[TASK MATERIAL]
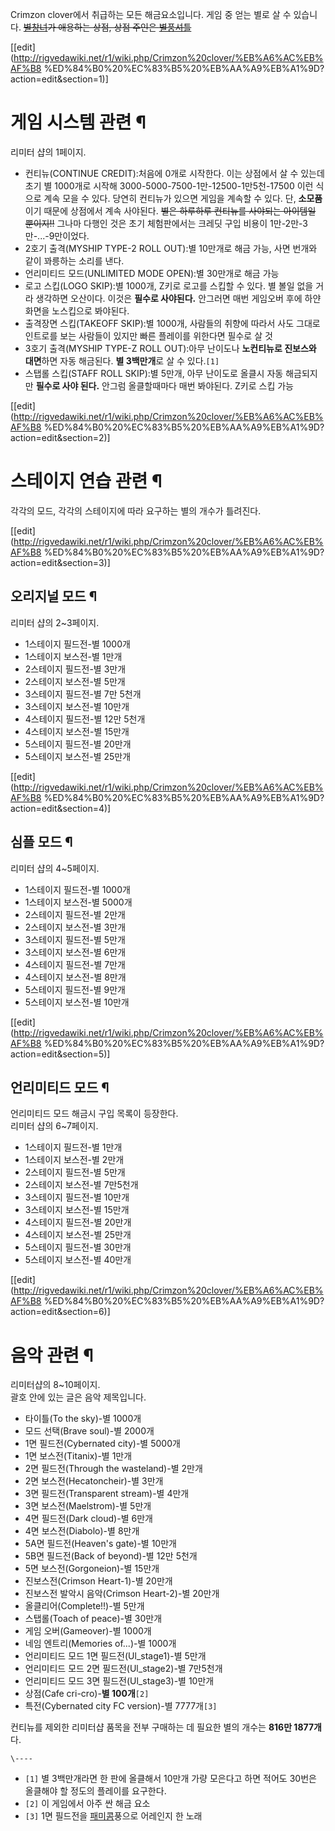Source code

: Crimzon clover에서 취급하는 모든 해금요소입니다. 게임 중 얻는 별로 살 수 있습니다.
<del>[별창녀](%EB%B3%84%EC%B0%BD%EB%85%80.md)가 애용하는 상점, 상점 주인은
[별풍셔틀](%EB%B3%84%ED%92%8D%EC%85%94%ED%8B%80.md)</del>

[[edit](http://rigvedawiki.net/r1/wiki.php/Crimzon%20clover/%EB%A6%AC%EB%AF%B8
%ED%84%B0%20%EC%83%B5%20%EB%AA%A9%EB%A1%9D?action=edit&section=1)]

# 게임 시스템 관련 ¶

리미터 샵의 1페이지.

  

  * 컨티뉴(CONTINUE CREDIT):처음에 0개로 시작한다. 이는 상점에서 살 수 있는데 초기 별 1000개로 시작해 3000-5000-7500-1만-12500-1만5천-17500 이런 식으로 계속 모을 수 있다. 당연히 컨티뉴가 있으면 게임을 계속할 수 있다. 단, **소모품**이기 때문에 상점에서 계속 사야된다. <del>별은 하루하루 컨티뉴를 사야되는 아이템일 뿐이지!!</del> 그나마 다행인 것은 초기 체험판에서는 크레딧 구입 비용이 1만-2만-3만-...-9만이었다.
  * 2호기 출격(MYSHIP TYPE-2 ROLL OUT):별 10만개로 해금 가능, 사면 번개와 같이 꽈릉하는 소리를 낸다.
  * 언리미티드 모드(UNLIMITED MODE OPEN):별 30만개로 해금 가능
  * 로고 스킵(LOGO SKIP):별 1000개, Z키로 로고를 스킵할 수 있다. 별 볼일 없을 거라 생각하면 오산이다. 이것은 **필수로 사야된다.** 안그러면 매번 게임오버 후에 하얀 화면을 노스킵으로 봐야된다.
  * 출격장면 스킵(TAKEOFF SKIP):별 1000개, 사람들의 취향에 따라서 사도 그대로 인트로를 보는 사람들이 있지만 빠른 플레이를 위한다면 필수로 살 것
  * 3호기 출격(MYSHIP TYPE-Z ROLL OUT):아무 난이도나 **노컨티뉴로 진보스와 대면**하면 자동 해금된다. **별 3백만개**로 살 수 있다.`[1]`
  * 스탭롤 스킵(STAFF ROLL SKIP):별 5만개, 아무 난이도로 올클시 자동 해금되지만 **필수로 사야 된다.** 안그럼 올클할때마다 매번 봐야된다. Z키로 스킵 가능  

[[edit](http://rigvedawiki.net/r1/wiki.php/Crimzon%20clover/%EB%A6%AC%EB%AF%B8
%ED%84%B0%20%EC%83%B5%20%EB%AA%A9%EB%A1%9D?action=edit&section=2)]

# 스테이지 연습 관련 ¶

각각의 모드, 각각의 스테이지에 따라 요구하는 별의 개수가 틀려진다.

[[edit](http://rigvedawiki.net/r1/wiki.php/Crimzon%20clover/%EB%A6%AC%EB%AF%B8
%ED%84%B0%20%EC%83%B5%20%EB%AA%A9%EB%A1%9D?action=edit&section=3)]

## 오리지널 모드 ¶

리미터 샵의 2~3페이지.  

  * 1스테이지 필드전-별 1000개
  * 1스테이지 보스전-별 1만개
  * 2스테이지 필드전-별 3만개
  * 2스테이지 보스전-별 5만개
  * 3스테이지 필드전-별 7만 5천개
  * 3스테이지 보스전-별 10만개
  * 4스테이지 필드전-별 12만 5천개
  * 4스테이지 보스전-별 15만개
  * 5스테이지 필드전-별 20만개
  * 5스테이지 보스전-별 25만개  

[[edit](http://rigvedawiki.net/r1/wiki.php/Crimzon%20clover/%EB%A6%AC%EB%AF%B8
%ED%84%B0%20%EC%83%B5%20%EB%AA%A9%EB%A1%9D?action=edit&section=4)]

## 심플 모드 ¶

리미터 샵의 4~5페이지.  

  * 1스테이지 필드전-별 1000개
  * 1스테이지 보스전-별 5000개
  * 2스테이지 필드전-별 2만개
  * 2스테이지 보스전-별 3만개
  * 3스테이지 필드전-별 5만개
  * 3스테이지 보스전-별 6만개
  * 4스테이지 필드전-별 7만개
  * 4스테이지 보스전-별 8만개
  * 5스테이지 필드전-별 9만개
  * 5스테이지 보스전-별 10만개  

[[edit](http://rigvedawiki.net/r1/wiki.php/Crimzon%20clover/%EB%A6%AC%EB%AF%B8
%ED%84%B0%20%EC%83%B5%20%EB%AA%A9%EB%A1%9D?action=edit&section=5)]

## 언리미티드 모드 ¶

언리미티드 모드 해금시 구입 목록이 등장한다.  
리미터 샵의 6~7페이지.  

  * 1스테이지 필드전-별 1만개
  * 1스테이지 보스전-별 2만개
  * 2스테이지 필드전-별 5만개
  * 2스테이지 보스전-별 7만5천개
  * 3스테이지 필드전-별 10만개
  * 3스테이지 보스전-별 15만개
  * 4스테이지 필드전-별 20만개
  * 4스테이지 보스전-별 25만개
  * 5스테이지 필드전-별 30만개
  * 5스테이지 보스전-별 40만개  

[[edit](http://rigvedawiki.net/r1/wiki.php/Crimzon%20clover/%EB%A6%AC%EB%AF%B8
%ED%84%B0%20%EC%83%B5%20%EB%AA%A9%EB%A1%9D?action=edit&section=6)]

# 음악 관련 ¶

리미터샵의 8~10페이지.  
괄호 안에 있는 글은 음악 제목입니다.

  

  * 타이틀(To the sky)-별 1000개
  * 모드 선택(Brave soul)-별 2000개
  * 1면 필드전(Cybernated city)-별 5000개
  * 1면 보스전(Titanix)-별 1만개
  * 2면 필드전(Through the wasteland)-별 2만개
  * 2면 보스전(Hecatoncheir)-별 3만개
  * 3면 필드전(Transparent stream)-별 4만개
  * 3면 보스전(Maelstrom)-별 5만개
  * 4면 필드전(Dark cloud)-별 6만개
  * 4면 보스전(Diabolo)-별 8만개
  * 5A면 필드전(Heaven's gate)-별 10만개
  * 5B면 필드전(Back of beyond)-별 12만 5천개
  * 5면 보스전(Gorgoneion)-별 15만개
  * 진보스전(Crimson Heart-1)-별 20만개
  * 진보스전 발악시 음악(Crimson Heart-2)-별 20만개
  * 올클리어(Complete!!)-별 5만개
  * 스탭롤(Toach of peace)-별 30만개
  * 게임 오버(Gameover)-별 1000개
  * 네임 엔트리(Memories of...)-별 1000개
  * 언리미티드 모드 1면 필드전(Ul_stage1)-별 5만개
  * 언리미티드 모드 2면 필드전(Ul_stage2)-별 7만5천개
  * 언리미티드 모드 3면 필드전(Ul_stage3)-별 10만개
  * 상점(Cafe cri-cro)-**별 100개**`[2]`
  * 특전(Cybernated city FC version)-별 7777개`[3]`  

컨티뉴를 제외한 리미터샵 품목을 전부 구매하는 데 필요한 별의 개수는 **816만 1877개**다.

  

`\----`

  * `[1]` 별 3백만개라면 한 판에 올클해서 10만개 가량 모은다고 하면 적어도 30번은 올클해야 할 정도의 플레이를 요구한다.
  * `[2]` 이 게임에서 아주 싼 해금 요소
  * `[3]` 1면 필드전을 [패미콤](%ED%8C%A8%EB%AF%B8%EC%BD%A4.md)풍으로 어레인지 한 노래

[WHAT IS NEEDED]
Return each line of the data that contains the string "TYPE".

[TASK RESPONSE]
  * 2호기 출격(MYSHIP TYPE-2 ROLL OUT):별 10만개로 해금 가능, 사면 번개와 같이 꽈릉하는 소리를 낸다.
  * 3호기 출격(MYSHIP TYPE-Z ROLL OUT):아무 난이도나 **노컨티뉴로 진보스와 대면**하면 자동 해금된다. **별 3백만개**로 살 수 있다.`[1]`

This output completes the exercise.